We were at a sporting event, and a woman had her very brand new baby with her. Baby was adorable and slept a good bit. But baby also needed to be changed and nursed and tended to, all of which mom did without missing a beat. This was not her first baby.
That's not the part that triggered any deep thoughts for me - I love my boys, but i am long past finished with the baby thing.
Her husband is what made me stop and think.
He told her exactly how and when and what to do: how to hold the baby, what angle to have her mouth to nurse, how long to feed her, what outfit to change her into, how to fix the diaper, when to burp her, on and on.... every detail. And she did - whatever he said, she just stopped, changed gears and did what he said, apologetically even.
My blood boiled, instantly; and i didn't know these people. How dare he? When did he last nurse a baby? She wasn't having any difficulty, was managing easily on her own. Why on earth would he be treating her like that? Why did this not annoy the daylights out of her? Why did she just go along?
I had buckets of righteous indignation on her behalf. And of course - nowhere at all to go with it.
I will never know what to make of this interaction: Was she walking on eggshells because there was something bigger going on in their lives? Is that just how he is and it's easier to go along to get along? Does she really lack confidence in this area and just puts on a good front when he's not around? Does she appreciate the help? Is this the type of relationship each of them really wants? Does this type of direction and ultra- micro-management actually meet a larger need for her? For him? Is it intentional for them, or just a pattern worn into their relationship because it is the path of least resistance?
After fighting back my indignation - i tried to turn it all around in my head.
Mostly I wondered about my visceral response to the whole thing. I would never, could never... tolerate it, put up with it, get myself to a place where i could respond reasonably or politely to being commanded that way, much less live like that.
And that's what hit me. I really don't think i could. I don't think i could submit to that. Even if it were in the context of my relationship and our agreement, i found no part of it endearing, or even intriguing or enticing. For me, there are things he pushes me on, things he wants to be a challenge for me, and this is a good thing for me. But I couldn't even view this in that light.

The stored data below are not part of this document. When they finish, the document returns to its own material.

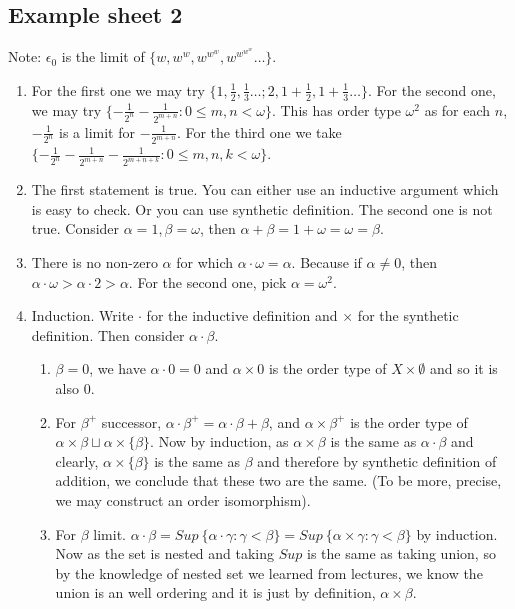 \subsection{Example sheet 2}
Note: $\epsilon_0$ is the limit of $\{w,w^w,w^{w^w},w^{w^{w^w}} \ldots\}$.
\begin{enumerate}
\item For the first one we may try $\{1,\frac{1}{2},\frac{1}{3} \ldots ; 2, 1+\frac{1}{2},1+\frac{1}{3} \ldots\}$. For the second one, we may try $\{-\frac{1}{2^n} - \frac{1}{2^{m+n}}: 0 \le m,n < \omega\}$. This has order type $\omega^2$ as for each $n$, $-\frac{1}{2^n}$ is a limit for $-\frac{1}{2^{m+n}}$. For the third one we take $\{-\frac{1}{2^n}-\frac{1}{2^{m+n}}-\frac{1}{2^{m+n+k}}: 0 \le m,n,k < \omega\}$.\\
\item The first statement is true. You can either use an inductive argument which is easy to check. Or you can use synthetic definition. The second one is not true. Consider $\alpha =1, \beta =\omega$, then $\alpha+\beta = 1+ \omega =\omega = \beta$.\\
\item There is no non-zero $\alpha$ for which $\alpha \cdot \omega=\alpha$. Because if $\alpha \neq 0$, then $\alpha \cdot \omega > \alpha \cdot 2 > \alpha$. For the second one, pick $\alpha=\omega^2$.\\
\item Induction. Write $\cdot$ for the inductive definition and $\times$ for the synthetic definition. Then consider $\alpha \cdot \beta$.
    \begin{enumerate}
    \item $\beta=0$, we have $\alpha \cdot 0=0$ and $\alpha \times 0$ is the order type of $X \times \emptyset$ and so it is also $0$.\\
    \item For $\beta^+$ successor, $\alpha \cdot \beta^+ = \alpha \cdot \beta + \beta$, and $\alpha \times \beta^+$ is the order type of $\alpha \times \beta \sqcup \alpha \times \{\beta\}$. Now by induction, as $\alpha \times \beta$ is the same as $\alpha \cdot \beta$ and clearly, $\alpha \times \{\beta\}$ is the same as $\beta$ and therefore by synthetic definition of addition, we conclude that these two are the same. (To be more, precise, we may construct an order isomorphism).\\
    \item For $\beta$ limit. $\alpha \cdot \beta = Sup~\{\alpha \cdot \gamma: \gamma < \beta\} =Sup~ \{\alpha \times \gamma: \gamma < \beta\}$ by induction. Now as the set is nested and taking $Sup$ is the same as taking union, so by the knowledge of nested set we learned from lectures, we know the union is an well ordering and it is just by definition, $\alpha \times \beta$.

\end{enumerate}
\end{enumerate}
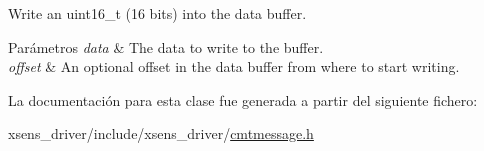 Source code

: \-Write an uint16\-\_\-t (16 bits) into the data buffer. 


\begin{DoxyParams}{\-Parámetros}
{\em data} & \-The data to write to the buffer. \\
\hline
{\em offset} & \-An optional offset in the data buffer from where to start writing. \\
\hline
\end{DoxyParams}


\-La documentación para esta clase fue generada a partir del siguiente fichero\-:\begin{DoxyCompactItemize}
\item 
xsens\-\_\-driver/include/xsens\-\_\-driver/\hyperlink{cmtmessage_8h}{cmtmessage.\-h}\end{DoxyCompactItemize}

So - what if he would want or need to for some reason start treating me this way? What if he decided it was what i needed? How would i respond, would i even be able to try to cope? My gut says no.
So - am i really submissive? Because my response in this case was incredibly non-submissive, in fact my feelings were anti-submissive.
I know that there are huge flaws in this kind of reasoning. Taking hypotheticals to extremes doesn't really answer a question.
But it made me focus on the same feelings in my own context. There are times that i have the same indignation, the same flare of anger and instinctive rebellion. It's a different scale, and i'm learning to recognize it and at least suppress the expression of it - mostly. In a non-D/s context - that makes our interactions smoother - waiting to respond rationally and even respectfully in spite of feeling anything but.
In a D/s context though, i wonder what makes me think i am submissive at all, if my first reaction to anything that pushes at my ego a bit is to push back.